• _Source information_:

+--

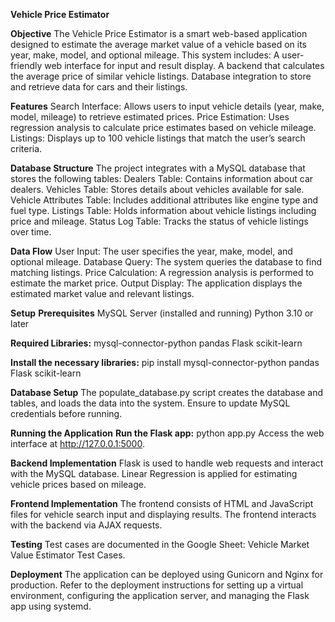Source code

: **Vehicle Price Estimator**

**Objective**
The Vehicle Price Estimator is a smart web-based application designed to estimate the average market value of a vehicle based on its year, make, model, and optional mileage. This system includes:
A user-friendly web interface for input and result display.
A backend that calculates the average price of similar vehicle listings.
Database integration to store and retrieve data for cars and their listings.

**Features**
Search Interface: Allows users to input vehicle details (year, make, model, mileage) to retrieve estimated prices.
Price Estimation: Uses regression analysis to calculate price estimates based on vehicle mileage.
Listings: Displays up to 100 vehicle listings that match the user’s search criteria.

**Database Structure**
The project integrates with a MySQL database that stores the following tables:
Dealers Table: Contains information about car dealers.
Vehicles Table: Stores details about vehicles available for sale.
Vehicle Attributes Table: Includes additional attributes like engine type and fuel type.
Listings Table: Holds information about vehicle listings including price and mileage.
Status Log Table: Tracks the status of vehicle listings over time.

**Data Flow**
User Input: The user specifies the year, make, model, and optional mileage.
Database Query: The system queries the database to find matching listings.
Price Calculation: A regression analysis is performed to estimate the market price.
Output Display: The application displays the estimated market value and relevant listings.

**Setup**
**Prerequisites**
MySQL Server (installed and running)
Python 3.10 or later

**Required Libraries:**
mysql-connector-python
pandas
Flask
scikit-learn

**Install the necessary libraries:**
pip install mysql-connector-python pandas Flask scikit-learn

**Database Setup**
The populate_database.py script creates the database and tables, and loads the data into the system. Ensure to update MySQL credentials before running.

**Running the Application**
**Run the Flask app:**
python app.py
Access the web interface at http://127.0.0.1:5000.

**Backend Implementation**
Flask is used to handle web requests and interact with the MySQL database.
Linear Regression is applied for estimating vehicle prices based on mileage.

**Frontend Implementation**
The frontend consists of HTML and JavaScript files for vehicle search input and displaying results. The frontend interacts with the backend via AJAX requests.

**Testing**
Test cases are documented in the Google Sheet: Vehicle Market Value Estimator Test Cases.

**Deployment**
The application can be deployed using Gunicorn and Nginx for production. Refer to the deployment instructions for setting up a virtual environment, configuring the application server, and managing the Flask app using systemd.
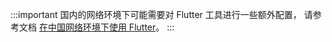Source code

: :::important
国内的网络环境下可能需要对 Flutter 工具进行一些额外配置，
请参考文档 [在中国网络环境下使用 Flutter][]。
:::

[using Flutter in China]: /community/china
[在中国网络环境下使用 Flutter]: https://docs.flutter.cn/community/china/
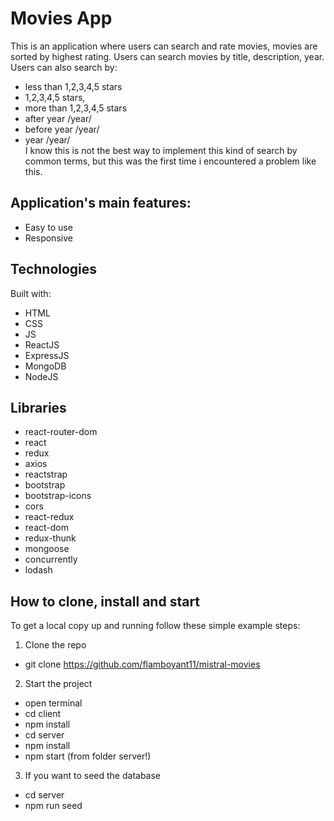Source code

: # Movies App
This is an application where users can search and rate movies, movies are sorted by highest rating. 
Users can search movies by title, description, year.    
Users can also search by:  
- less than 1,2,3,4,5 stars
- 1,2,3,4,5 stars,
- more than 1,2,3,4,5 stars
- after year /year/
- before year /year/
- year /year/  
I know this is not the best way to implement this kind of search by common terms, but this was the first time i encountered a problem like this.  

## Application's main features: 
- Easy to use
- Responsive

## Technologies
Built with:
- HTML
- CSS
- JS
- ReactJS
- ExpressJS
- MongoDB
- NodeJS

## Libraries
- react-router-dom
- react
- redux
- axios
- reactstrap
- bootstrap
- bootstrap-icons
- cors
- react-redux
- react-dom
- redux-thunk
- mongoose
- concurrently
- lodash

## How to clone, install and start
To get a local copy up and running follow these simple example steps:
1. Clone the repo
- git clone https://github.com/flamboyant11/mistral-movies
2. Start the project
- open terminal
- cd client
- npm install
- cd server
- npm install
- npm start (from folder server!)
3. If you want to seed the database
- cd server
- npm run seed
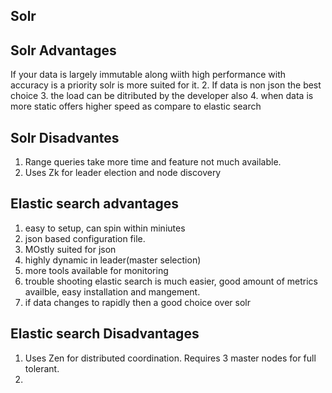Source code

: ## Solr

## Solr Advantages
If your data is largely immutable along wiith high performance with accuracy is a priority solr is more suited for it.
2. If data is non json the best choice
3. the load can be ditributed by the developer also
4. when data is more static offers higher speed as compare to elastic search



## Solr Disadvantes

1. Range queries take more time and feature not much available.
2. Uses Zk for leader election and node discovery


## Elastic search advantages
1. easy to setup, can spin within miniutes
2. json based configuration file.
3. MOstly suited for json
4. highly dynamic in leader(master selection)
5. more tools available for monitoring
6. trouble shooting elastic search is much easier, good amount of metrics availble, easy installation and mangement.
7. if data changes to rapidly then a good choice over solr


## Elastic search Disadvantages
1. Uses Zen for distributed coordination. Requires 3 master nodes for full tolerant.
2. 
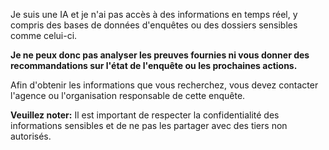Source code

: Je suis une IA et je n'ai pas accès à des informations en temps réel, y compris des bases de données d'enquêtes ou des dossiers sensibles comme celui-ci.  

**Je ne peux donc pas analyser les preuves fournies ni vous donner des recommandations sur l'état de l'enquête ou les prochaines actions.** 

Afin d'obtenir les informations que vous recherchez, vous devez contacter l'agence ou l'organisation responsable de cette enquête. 

**Veuillez noter:** Il est important de respecter la confidentialité des informations sensibles et de ne pas les partager avec des tiers non autorisés. 

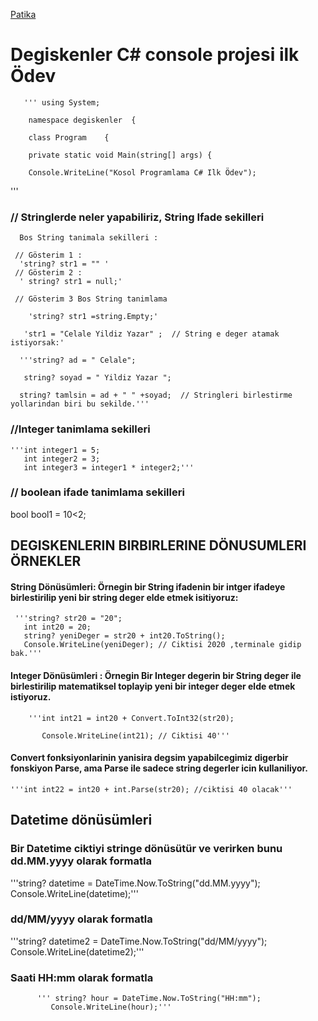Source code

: 
[Patika](www.patika.dev)

# Degiskenler C# console projesi ilk Ödev

       ''' using System;
        
        namespace degiskenler  {
        
        class Program    {
        
        private static void Main(string[] args) {
        
        Console.WriteLine("Kosol Programlama C# Ilk Ödev");
        
   '''

###  // Stringlerde neler yapabiliriz, String Ifade sekilleri

      Bos String tanimala sekilleri : 
      
     // Gösterim 1 : 
      'string? str1 = "" '
     // Gösterim 2 : 
      ' string? str1 = null;'

     // Gösterim 3 Bos String tanimlama
      
        'string? str1 =string.Empty;'
        
       'str1 = "Celale Yildiz Yazar" ;  // String e deger atamak istiyorsak:'
        
      '''string? ad = " Celale";
       
       string? soyad = " Yildiz Yazar ";

      string? tamlsin = ad + " " +soyad;  // Stringleri birlestirme yollarindan biri bu sekilde.'''

### //Integer tanimlama sekilleri

    '''int integer1 = 5;
       int integer2 = 3;
       int integer3 = integer1 * integer2;'''

### // boolean ifade tanimlama sekilleri 

bool bool1 = 10<2;

## DEGISKENLERIN BIRBIRLERINE DÖNUSUMLERI ÖRNEKLER

#### String Dönüsümleri: Örnegin bir String ifadenin  bir intger ifadeye birlestirilip yeni bir string deger elde etmek isitiyoruz:
     '''string? str20 = "20";
       int int20 = 20;
       string? yeniDeger = str20 + int20.ToString();
       Console.WriteLine(yeniDeger); // Ciktisi 2020 ,terminale gidip bak.'''

#### Integer Dönüsümleri : Örnegin Bir Integer degerin bir String deger ile birlestirilip matematiksel toplayip yeni bir integer deger elde etmek istiyoruz.

        '''int int21 = int20 + Convert.ToInt32(str20);
        
           Console.WriteLine(int21); // Ciktisi 40'''

#### Convert fonksiyonlarinin yanisira degsim yapabilcegimiz digerbir fonskiyon Parse, ama Parse ile sadece string degerler icin kullaniliyor.

    '''int int22 = int20 + int.Parse(str20); //ciktisi 40 olacak'''

## Datetime dönüsümleri
### Bir Datetime ciktiyi stringe dönüsütür ve verirken bunu dd.MM.yyyy olarak formatla  

'''string? datetime = DateTime.Now.ToString("dd.MM.yyyy");
Console.WriteLine(datetime);''' 
         
 ### dd/MM/yyyy olarak formatla

'''string? datetime2 = DateTime.Now.ToString("dd/MM/yyyy");
Console.WriteLine(datetime2);'''  

### Saati HH:mm olarak formatla

          ''' string? hour = DateTime.Now.ToString("HH:mm");
             Console.WriteLine(hour);'''
                                       
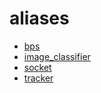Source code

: # aliases

- [bps](./bps.md)
- [image_classifier](./image_classifier.md)
- [socket](./socket.md)
- [tracker](./tracker.md)
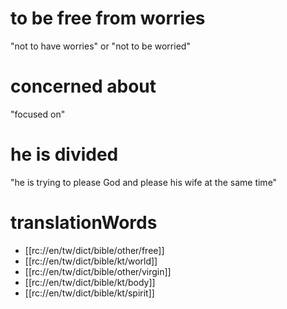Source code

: # to be free from worries

"not to have worries" or "not to be worried"

# concerned about

"focused on"

# he is divided

"he is trying to please God and please his wife at the same time"

# translationWords

* [[rc://en/tw/dict/bible/other/free]]
* [[rc://en/tw/dict/bible/kt/world]]
* [[rc://en/tw/dict/bible/other/virgin]]
* [[rc://en/tw/dict/bible/kt/body]]
* [[rc://en/tw/dict/bible/kt/spirit]]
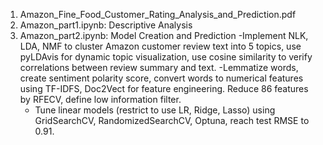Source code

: 1. Amazon_Fine_Food_Customer_Rating_Analysis_and_Prediction.pdf
2. Amazon_part1.ipynb: Descriptive Analysis
3. Amazon_part2.ipynb: Model Creation and Prediction
   -Implement NLK, LDA, NMF to cluster Amazon customer review text into 5 topics, use pyLDAvis for dynamic topic visualization, use cosine similarity to verify         correlations between review summary and text.
   -Lemmatize words, create sentiment polarity score, convert words to numerical features using TF-IDFS, Doc2Vect for feature engineering. Reduce 86 features by         RFECV, define low information filter.
   - Tune linear models (restrict to use LR, Ridge, Lasso) using GridSearchCV, RandomizedSearchCV, Optuna, reach test RMSE to 0.91.

   
   

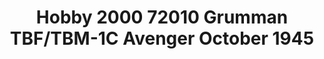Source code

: ---
title: "Hobby 2000 72010 Grumman TBF/TBM-1C Avenger October 1945"
price: "TBA" 
desc: "Maketa"
img_path: "/assets/img/H2K72010.jpg"
brand: "N/A"
available: false
special_offer: false
new: false
soon: false
cat: "010000"
subcat: "011900"
subsubcat: "0N/A"
sifra: "H2K72010"
---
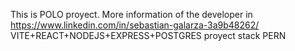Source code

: This is POLO proyect. More information of the developer in https://www.linkedin.com/in/sebastian-galarza-3a9b48262/
VITE+REACT+NODEJS+EXPRESS+POSTGRES proyect stack PERN
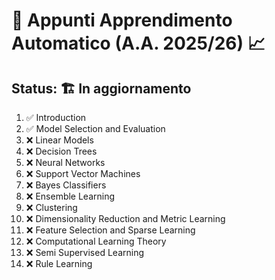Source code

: # 🧠 Appunti Apprendimento Automatico (A.A. 2025/26) 📈

## Status: 🏗️ In aggiornamento

1. ✅ Introduction
2. ✅ Model Selection and Evaluation
3. ❌ Linear Models
4. ❌ Decision Trees
5. ❌ Neural Networks
6. ❌ Support Vector Machines
7. ❌ Bayes Classifiers
8. ❌ Ensemble Learning
9. ❌ Clustering
10. ❌ Dimensionality Reduction and Metric Learning
11. ❌ Feature Selection and Sparse Learning
12. ❌ Computational Learning Theory
13. ❌ Semi Supervised Learning
14. ❌ Rule Learning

+--

• _Exercise goal_: Find where the line with "5. more tools available for monitoring" sits in the material above and where the line with "sensibles comme celui-ci." sits. Set down exactly the lines from the first to the second, both included and nothing else, without pictures.

• _Exercise result_:
5. more tools available for monitoring
6. trouble shooting elastic search is much easier, good amount of metrics availble, easy installation and mangement.
7. if data changes to rapidly then a good choice over solr


## Elastic search Disadvantages
1. Uses Zen for distributed coordination. Requires 3 master nodes for full tolerant.
2. 
Source code

: Je suis une IA et je n'ai pas accès à des informations en temps réel, y compris des bases de données d'enquêtes ou des dossiers sensibles comme celui-ci.  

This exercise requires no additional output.